Evasions



Vestiges


Ecoutons Vadim Gritsenko et l’étudiante suisse Lou Marguet. Entretien enregistré le 16 Août 2019. Traduction Eric Hoesli.




Témoignages


Qui dit prison, dit évasion. I. K. Salinder, éleveur de rennes dans la région de Nadym, ainsi qu’I. D. Marmanov, A. P. Salanguine ou encore V. D. Bassovski nous racontent quelques-unes de ces fuites.

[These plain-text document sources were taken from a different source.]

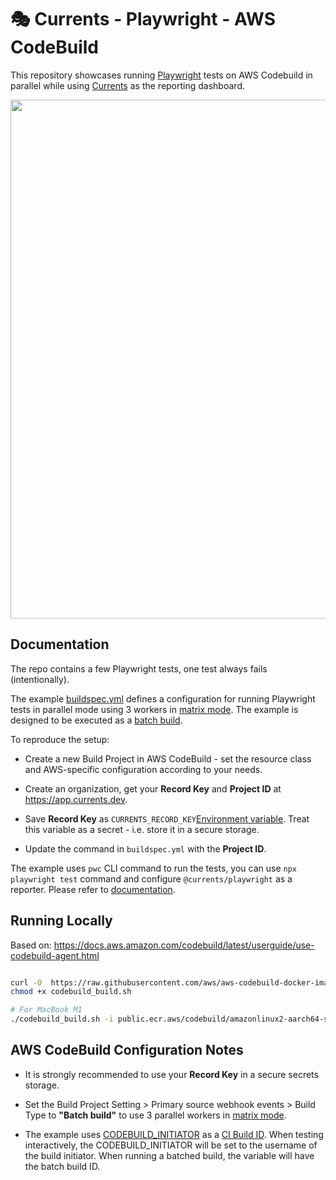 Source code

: # 🎭 Currents - Playwright - AWS CodeBuild

This repository showcases running [Playwright](https://playwright.dev/) tests on AWS Codebuild in parallel while using [Currents](https://currents.dev) as the reporting dashboard.

<p align="center">
  <img width="830" src="https://static.currents.dev/currents-playwright-banner-gh.png" />
</p>

## Documentation

The repo contains a few Playwright tests, one test always fails (intentionally).

The example [buildspec.yml](https://github.com/currents-dev/aws-codebuild-example/blob/main/buildspec.yml) defines a configuration for running Playwright tests in parallel mode using 3 workers in [matrix mode](https://docs.aws.amazon.com/codebuild/latest/userguide/batch-build.html#batch_build_matrix). The example is designed to be executed as a [batch build](https://docs.aws.amazon.com/codebuild/latest/userguide/batch-build.html).

To reproduce the setup:

- Create a new Build Project in AWS CodeBuild - set the resource class and AWS-specific configuration according to your needs.

- Create an organization, get your **Record Key** and **Project ID** at https://app.currents.dev.

- Save **Record Key** as `CURRENTS_RECORD_KEY`[Environment variable](https://docs.aws.amazon.com/codebuild/latest/userguide/change-project-console.html#change-project-console-environment). Treat this variable as a secret - i.e. store it in a secure storage.

- Update the command in `buildspec.yml` with the **Project ID**.

The example uses `pwc` CLI command to run the tests, you can use `npx playwright test` command and configure `@currents/playwright` as a reporter. Please refer to [documentation](https://currents.dev/readme/integration-with-playwright/currents-playwright#currents-playwright-reporter).

## Running Locally

Based on: https://docs.aws.amazon.com/codebuild/latest/userguide/use-codebuild-agent.html

```sh

curl -O  https://raw.githubusercontent.com/aws/aws-codebuild-docker-images/master/local_builds/codebuild_build.sh
chmod +x codebuild_build.sh

# For MacBook M1
./codebuild_build.sh -i public.ecr.aws/codebuild/amazonlinux2-aarch64-standard:3.0 -a ./aws-cb  -l public.ecr.aws/codebuild/local-builds:aarch64
```

## AWS CodeBuild Configuration Notes

- It is strongly recommended to use your **Record Key** in a secure secrets storage.

- Set the Build Project Setting > Primary source webhook events > Build Type to **"Batch build"** to use 3 parallel workers in [matrix mode](https://docs.aws.amazon.com/codebuild/latest/userguide/batch-build).

- The example uses [CODEBUILD_INITIATOR](https://docs.aws.amazon.com/codebuild/latest/userguide/build-env-ref-env-vars.html) as a [CI Build ID](https://currents.dev/readme/guides/cypress-ci-build-id). When testing interactively, the CODEBUILD_INITIATOR will be set to the username of the build initiator. When running a batched build, the variable will have the batch build ID.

Ivan Dmitrievitch Marmanov, ancien prisonnier sur le projet 501 ayant vécu dans le camp de Chtchoutchi

« Il y avait des incidents de toutes sortes. Un Géorgien, l’ingénieur en chef du troisième secteur basé à Stary-Nadym, s’était fait couper les oreilles par un Nénètse. Voilà l’histoire : cet ingénieur était tombé amoureux d’une zek sans-escorte. Une fois, il alla à un de leur rendez-vous, mais pour qu’on ne le reconnaisse pas, il se déguisa en zek. Quelque part, un Nénètse l’aperçut et le prenant pour un fugitif il le blessa à la jambe. Ensuite, profitant de son impuissance, le Nénètse lui sectionna les deux oreilles et les apporta au chef de camp pour recevoir en guise de salaire une carabine, des munitions et de la farine comme cela avait été convenu.

Le chef à qui il présenta les oreilles y reconnut le grain de beauté de l’ingénieur, une caractéristique dont toute la section avait connaissance. Il se rendit en vitesse avec un attelage de rennes auprès du mutilé, mais celui-ci, ayant perdu trop de sang, avait déjà succombé.

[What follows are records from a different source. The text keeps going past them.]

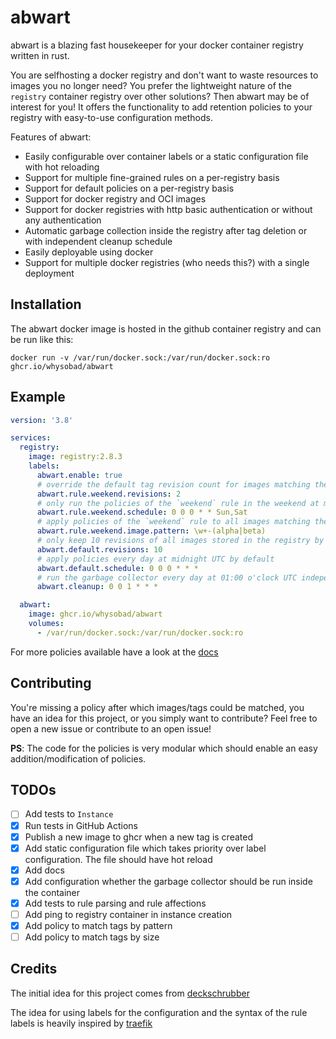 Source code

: # abwart

abwart is a blazing fast housekeeper for your docker container registry written in rust.

You are selfhosting a docker registry and don't want to waste resources to images you no longer need? You prefer the lightweight nature of the
 `registry` container registry over other solutions? Then abwart may be of interest for you!
It offers the functionality to add retention policies to your registry with easy-to-use configuration methods.

Features of abwart:
* Easily configurable over container labels or a static configuration file with hot reloading
* Support for multiple fine-grained rules on a per-registry basis
* Support for default policies on a per-registry basis
* Support for docker registry and OCI images
* Support for docker registries with http basic authentication or without any authentication
* Automatic garbage collection inside the registry after tag deletion or with independent cleanup schedule
* Easily deployable using docker
* Support for multiple docker registries (who needs this?) with a single deployment

## Installation

The abwart docker image is hosted in the github container registry and can be run like this:
```shell
docker run -v /var/run/docker.sock:/var/run/docker.sock:ro ghcr.io/whysobad/abwart
```

## Example

```yaml
version: '3.8'

services:
  registry:
    image: registry:2.8.3
    labels:
      abwart.enable: true
      # override the default tag revision count for images matching the `weekend` rule 
      abwart.rule.weekend.revisions: 2
      # only run the policies of the `weekend` rule in the weekend at midnight
      abwart.rule.weekend.schedule: 0 0 0 * * Sun,Sat
      # apply policies of the `weekend` rule to all images matching the regex pattern
      abwart.rule.weekend.image.pattern: \w+-(alpha|beta)
      # only keep 10 revisions of all images stored in the registry by default
      abwart.default.revisions: 10
      # apply policies every day at midnight UTC by default
      abwart.default.schedule: 0 0 0 * * *
      # run the garbage collector every day at 01:00 o'clock UTC independent of any rules
      abwart.cleanup: 0 0 1 * * *

  abwart:
    image: ghcr.io/whysobad/abwart
    volumes:
      - /var/run/docker.sock:/var/run/docker.sock:ro
```

For more policies available have a look at the [docs](docs/index.md)

## Contributing

You're missing a policy after which images/tags could be matched, you have an idea for this project, or you simply want to contribute? Feel free
to open a new issue or contribute to an open issue! 

**PS**: The code for the policies is very modular which should enable an easy addition/modification of policies.

## TODOs
- [ ] Add tests to `Instance`
- [x] Run tests in GitHub Actions
- [x] Publish a new image to ghcr when a new tag is created
- [x] Add static configuration file which takes priority over label configuration. The file should have hot reload
- [x] Add docs
- [x] Add configuration whether the garbage collector should be run inside the container
- [x] Add tests to rule parsing and rule affections
- [ ] Add ping to registry container in instance creation
- [x] Add policy to match tags by pattern
- [ ] Add policy to match tags by size

## Credits

The initial idea for this project comes from [deckschrubber](https://github.com/fraunhoferfokus/deckschrubber)

The idea for using labels for the configuration and the syntax of the rule labels is heavily inspired by [traefik](https://github.com/traefik/traefik)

Il arrivait que les Nénètses sectionnent même des mains. Mais cela ne se passait que très loin de la voie quand il n’y avait pas moyen de ramener le corps. »
(V. N. Gritsenko, Le Yamal du Nord sous Staline, p.174)

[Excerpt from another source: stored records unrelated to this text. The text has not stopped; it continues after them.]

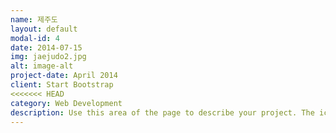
 ```yaml
---
name: 제주도
layout: default
modal-id: 4
date: 2014-07-15
img: jaejudo2.jpg
alt: image-alt
project-date: April 2014
client: Start Bootstrap
<<<<<<< HEAD
category: Web Development
description: Use this area of the page to describe your project. The icon above is part of a free icon set by <a href="https://sellfy.com/p/8Q9P/jV3VZ/">Flat Icons</a>. On their website, you can download their free set with 16 icons, or you can purchase the entire set with 146 icons for only $12!
---
```


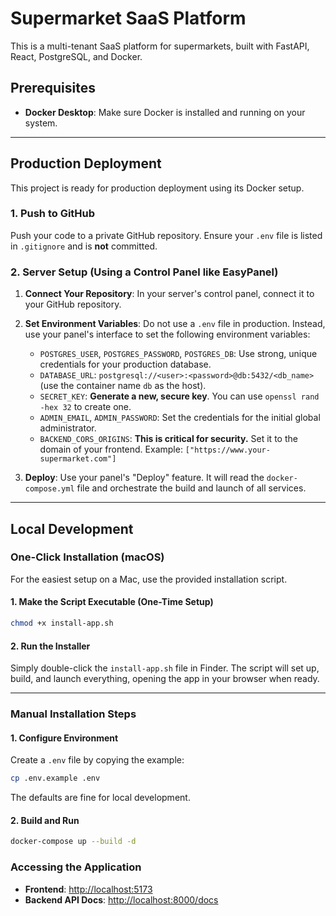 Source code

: # Supermarket SaaS Platform

This is a multi-tenant SaaS platform for supermarkets, built with FastAPI, React, PostgreSQL, and Docker.

## Prerequisites

- **Docker Desktop**: Make sure Docker is installed and running on your system.

---

## Production Deployment

This project is ready for production deployment using its Docker setup.

### 1. Push to GitHub
Push your code to a private GitHub repository. Ensure your `.env` file is listed in `.gitignore` and is **not** committed.

### 2. Server Setup (Using a Control Panel like EasyPanel)
1.  **Connect Your Repository**: In your server's control panel, connect it to your GitHub repository.
2.  **Set Environment Variables**: Do not use a `.env` file in production. Instead, use your panel's interface to set the following environment variables:
    - `POSTGRES_USER`, `POSTGRES_PASSWORD`, `POSTGRES_DB`: Use strong, unique credentials for your production database.
    - `DATABASE_URL`: `postgresql://<user>:<password>@db:5432/<db_name>` (use the container name `db` as the host).
    - `SECRET_KEY`: **Generate a new, secure key**. You can use `openssl rand -hex 32` to create one.
    - `ADMIN_EMAIL`, `ADMIN_PASSWORD`: Set the credentials for the initial global administrator.
    - `BACKEND_CORS_ORIGINS`: **This is critical for security.** Set it to the domain of your frontend. Example: `["https://www.your-supermarket.com"]`

3.  **Deploy**: Use your panel's "Deploy" feature. It will read the `docker-compose.yml` file and orchestrate the build and launch of all services.

---

## Local Development

### One-Click Installation (macOS)

For the easiest setup on a Mac, use the provided installation script.

#### 1. Make the Script Executable (One-Time Setup)
```bash
chmod +x install-app.sh
```

#### 2. Run the Installer
Simply double-click the `install-app.sh` file in Finder. The script will set up, build, and launch everything, opening the app in your browser when ready.

---

### Manual Installation Steps

#### 1. Configure Environment
Create a `.env` file by copying the example:
```bash
cp .env.example .env
```
The defaults are fine for local development.

#### 2. Build and Run
```bash
docker-compose up --build -d
```

### Accessing the Application
- **Frontend**: [http://localhost:5173](http://localhost:5173)
- **Backend API Docs**: [http://localhost:8000/docs](http://localhost:8000/docs)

Vassili Dmitrievitch Bassovski, ancien prisonnier sur le projet 503 (Goulag d’Igarka puis d’Ermakovo)

« Du temps de ma détention, il y a eu quelques cas d’évasion, mais les fugitifs revenaient d’eux-mêmes. Où voulez-vous qu’ils aillent ? Nous étions entourés de marais et de moustiques ! Les tentatives d’évasion étaient cruellement punies : ils vous attrapaient, vous déshabillaient, vous ligotaient et vous jetaient en pâture aux insectes. Les prisonniers ne tenaient que deux-trois heures. »
(Projet N°503 (1947-1953) Documents. Documentation. Recherches., Fascicule 2, p. 128)


Alexeï Pavlovitch Salanguine, ancien prisonnier sur le projet 503

« Les évasions étaient rares. Il y avait dans le camp un répartiteur (celui qui distribue le travail), son nom de famille était Alimov. C’était un marin au long cours. Il avait un bon sens de l’orientation. Il s’évada avec un truand. Seul le truand revint. « Où est le deuxième ? » lui demanda-t-on, « je l’ai mangé » répondit-il. Ils l’exécutèrent pour cannibalisme. »
(Projet N°503 (1947-1953) Documents. Documentation. Recherches., Fascicule 1, p.54)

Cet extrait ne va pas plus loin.